The purpose of the course is to offer the students a basic insight into to general Contract Law. The course is a basic precondition for other courses on business and property law, taught later on the education.
Contract Law as a legal discipline is about how individial persons and companies can choose to bind themselves to obligations like paying money or delivering goods and services. Contract Law presupposes the autonomy of persons to contract or not. But Contract Law also has a public aspect to it, as courts and executive authorities can force a person, trying to withdraw without legitimate reasons, to comply with a valid contract. The course covers i.a. these specific areas of Contract Law: - On the formation of binding contracts (i.e. rules on offer acceptance etc.). - The interpretation and construction of contracts. - On conditions that render contracts invalid. - On agency and proxy powers. - Other intermediary persons in the formation and fulfillment of contracts.
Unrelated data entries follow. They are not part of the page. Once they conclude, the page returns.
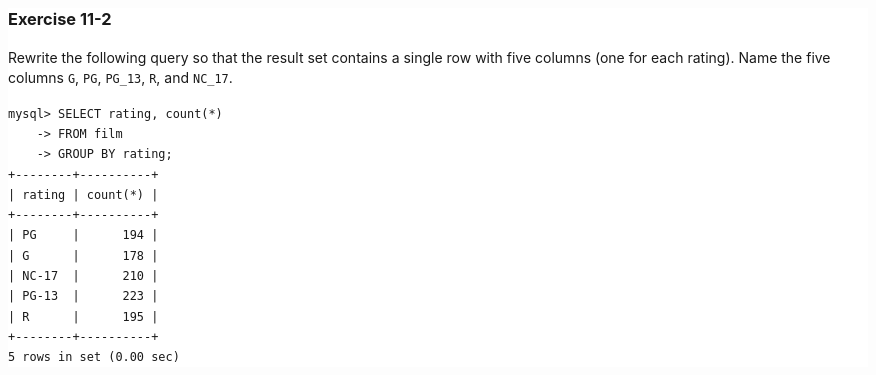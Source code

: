### Exercise 11-2

Rewrite the following query so that the result set contains a single row with five columns (one for each rating). Name the five columns `G`, `PG`, `PG_13`, `R`, and `NC_17`.

```
mysql> SELECT rating, count(*)
    -> FROM film
    -> GROUP BY rating;
+--------+----------+
| rating | count(*) |
+--------+----------+
| PG     |      194 |
| G      |      178 |
| NC-17  |      210 |
| PG-13  |      223 |
| R      |      195 |
+--------+----------+
5 rows in set (0.00 sec)
```
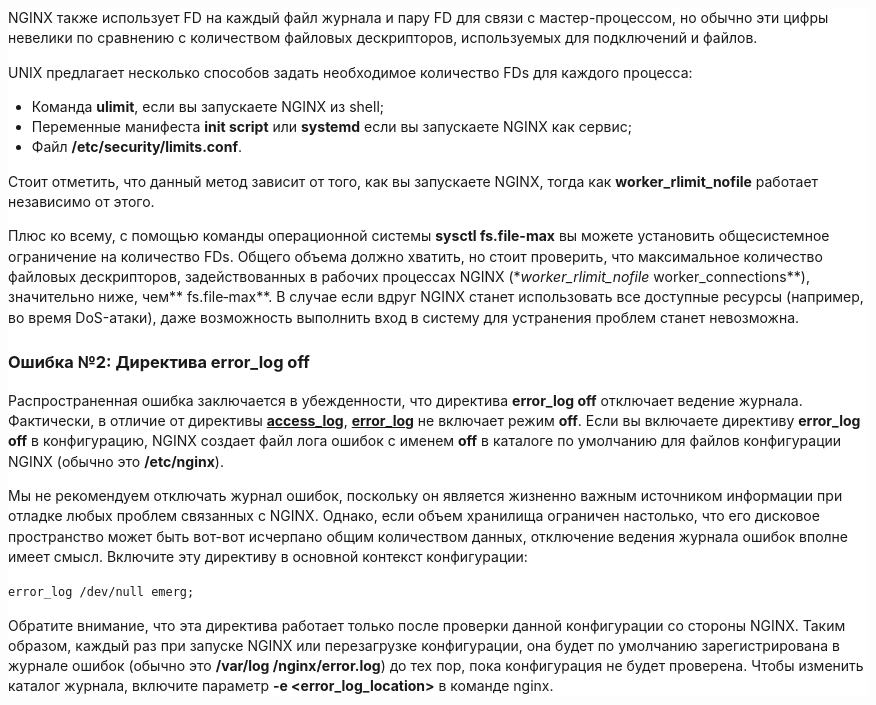   

NGINX также использует FD на каждый файл журнала и пару FD для связи с мастер-процессом, но обычно эти цифры невелики по сравнению с количеством файловых дескрипторов, используемых для подключений и файлов.

  

UNIX предлагает несколько способов задать необходимое количество FDs для каждого процесса:

  

- Команда **ulimit**, если вы запускаете NGINX из shell;
- Переменные манифеста **init script** или **systemd** если вы запускаете NGINX как сервис;
- Файл **/etc/security/limits.conf**.

  

Стоит отметить, что данный метод зависит от того, как вы запускаете NGINX, тогда как **worker_rlimit_nofile** работает независимо от этого.

  

Плюс ко всему, с помощью команды операционной системы **sysctl fs.file-max** вы можете установить общесистемное ограничение на количество FDs. Общего объема должно хватить, но стоит проверить, что максимальное количество файловых дескрипторов, задействованных в рабочих процессах NGINX (*_worker_rlimit_nofile_ worker_connections**), значительно ниже, чем** fs.file‑max**. В случае если вдруг NGINX станет использовать все доступные ресурсы (например, во время DoS-атаки), даже возможность выполнить вход в систему для устранения проблем станет невозможна.

  

### Ошибка №2: Директива **error_log off**

  

Распространенная ошибка заключается в убежденности, что директива **error_log off** отключает ведение журнала. Фактически, в отличие от директивы [**access_log**](https://nginx.org/en/docs/http/ngx_http_log_module.html?&_ga=2.130110411.537304315.1649401313-1496072311.1645701530#access_log), [**error_log**](https://nginx.org/en/docs/ngx_core_module.html?&_ga=2.64123883.537304315.1649401313-1496072311.1645701530#error_log) не включает режим **off**. Если вы включаете директиву **error_log off** в конфигурацию, NGINX создает файл лога ошибок с именем **off** в каталоге по умолчанию для файлов конфигурации NGINX (обычно это **/etc/nginx**).

  

Мы не рекомендуем отключать журнал ошибок, поскольку он является жизненно важным источником информации при отладке любых проблем связанных с NGINX. Однако, если объем хранилища ограничен настолько, что его дисковое пространство может быть вот-вот исчерпано общим количеством данных, отключение ведения журнала ошибок вполне имеет смысл. Включите эту директиву в основной контекст конфигурации:

  

```
error_log /dev/null emerg;
```

  

Обратите внимание, что эта директива работает только после проверки данной конфигурации со стороны NGINX. Таким образом, каждый раз при запуске NGINX или перезагрузке конфигурации, она будет по умолчанию зарегистрирована в журнале ошибок (обычно это **/var/log /nginx/error.log**) до тех пор, пока конфигурация не будет проверена. Чтобы изменить каталог журнала, включите параметр **-e <error_log_location>** в команде nginx.
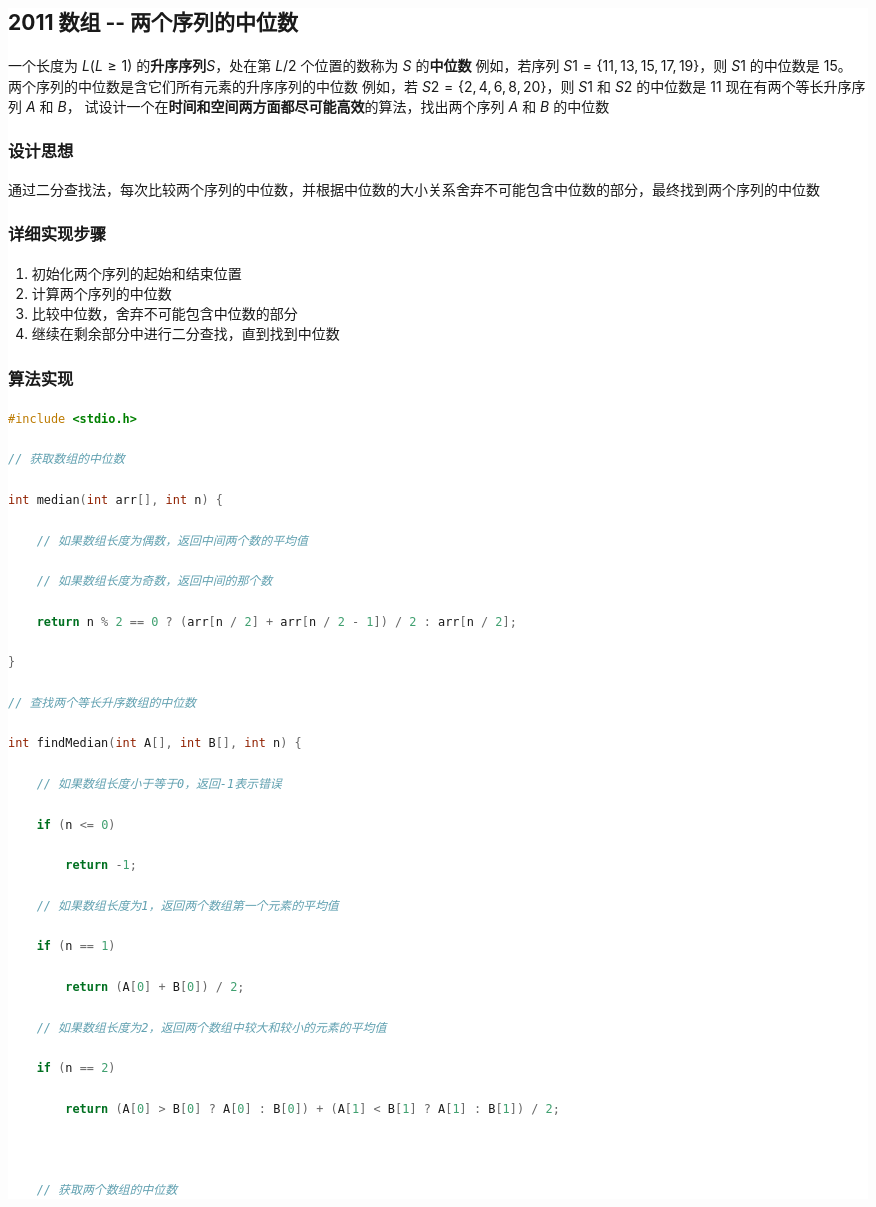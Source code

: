 <div style="page-break-after: always;"></div>

## 2011 数组 -- 两个序列的中位数

一个长度为 $L$($L \geq 1$) 的**升序序列**$S$，处在第 $L/2$ 个位置的数称为 $S$ 的**中位数**
例如，若序列 $S1 = \{11, 13, 15, 17, 19\}$，则 $S1$ 的中位数是 15。
两个序列的中位数是含它们所有元素的升序序列的中位数
例如，若 $S2 = \{2, 4, 6, 8, 20\}$，则 $S1$ 和 $S2$ 的中位数是 11
现在有两个等长升序序列 $A$ 和 $B$，
试设计一个在**时间和空间两方面都尽可能高效**的算法，找出两个序列 $A$ 和 $B$ 的中位数

### 设计思想

通过二分查找法，每次比较两个序列的中位数，并根据中位数的大小关系舍弃不可能包含中位数的部分，最终找到两个序列的中位数

### 详细实现步骤

1. 初始化两个序列的起始和结束位置
2. 计算两个序列的中位数
3. 比较中位数，舍弃不可能包含中位数的部分
4. 继续在剩余部分中进行二分查找，直到找到中位数

### 算法实现

```cpp
#include <stdio.h>

// 获取数组的中位数

int median(int arr[], int n) {

    // 如果数组长度为偶数，返回中间两个数的平均值

    // 如果数组长度为奇数，返回中间的那个数

    return n % 2 == 0 ? (arr[n / 2] + arr[n / 2 - 1]) / 2 : arr[n / 2];

}

// 查找两个等长升序数组的中位数

int findMedian(int A[], int B[], int n) {

    // 如果数组长度小于等于0，返回-1表示错误

    if (n <= 0)

        return -1;

    // 如果数组长度为1，返回两个数组第一个元素的平均值

    if (n == 1)

        return (A[0] + B[0]) / 2;

    // 如果数组长度为2，返回两个数组中较大和较小的元素的平均值

    if (n == 2)

        return (A[0] > B[0] ? A[0] : B[0]) + (A[1] < B[1] ? A[1] : B[1]) / 2;

  

    // 获取两个数组的中位数
```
Learning and teaching approaches
The course consists of approx. 40 hours regular class teaching. Teaching will mainly consist of presentations from teachers, student presentations, exercises and discussions.
Learning outcomes
The students shall be able to: - Know the sources of Contract Law, especially legislation and case law. - Have knowledge of the basic rules and principles of Contract Law and the purposes and values that underlie them. - Have knowledge of and ability to apply different principles of interpretation and construction of contracts. - Draft contracts and decisions with the purpose of preventing conflict or solving concrete disputes. - Make a reasoned and qualified choice between different competing solutions in a concrete case. - Present and formulate knowledge and arguments within Contract Law correctly and succinctly in eloquent and correct language.
Assessment method
Two 1 hour multiple choice exams, early and mid-semester, shall count for 1/3 of the mark. A 4 hour written exam shall count for 2/3 of the mark. It is a precondition for access to the final exam that the student has attended both multiple choice exams, and reached at least the grade 02 (E), assessed as one independent performance. The student will have access to the internet and all course materials the final exam.
Marking scale
Required reading is about 500 pages from this materials: Erik Werlauff og Palle Bo Madsen, Aftaler og mellemmænd, 7. ed., KarnovGroup, 2017. Court decisions and other materials on Contract Law, available on Moodle prior to teaching sessions.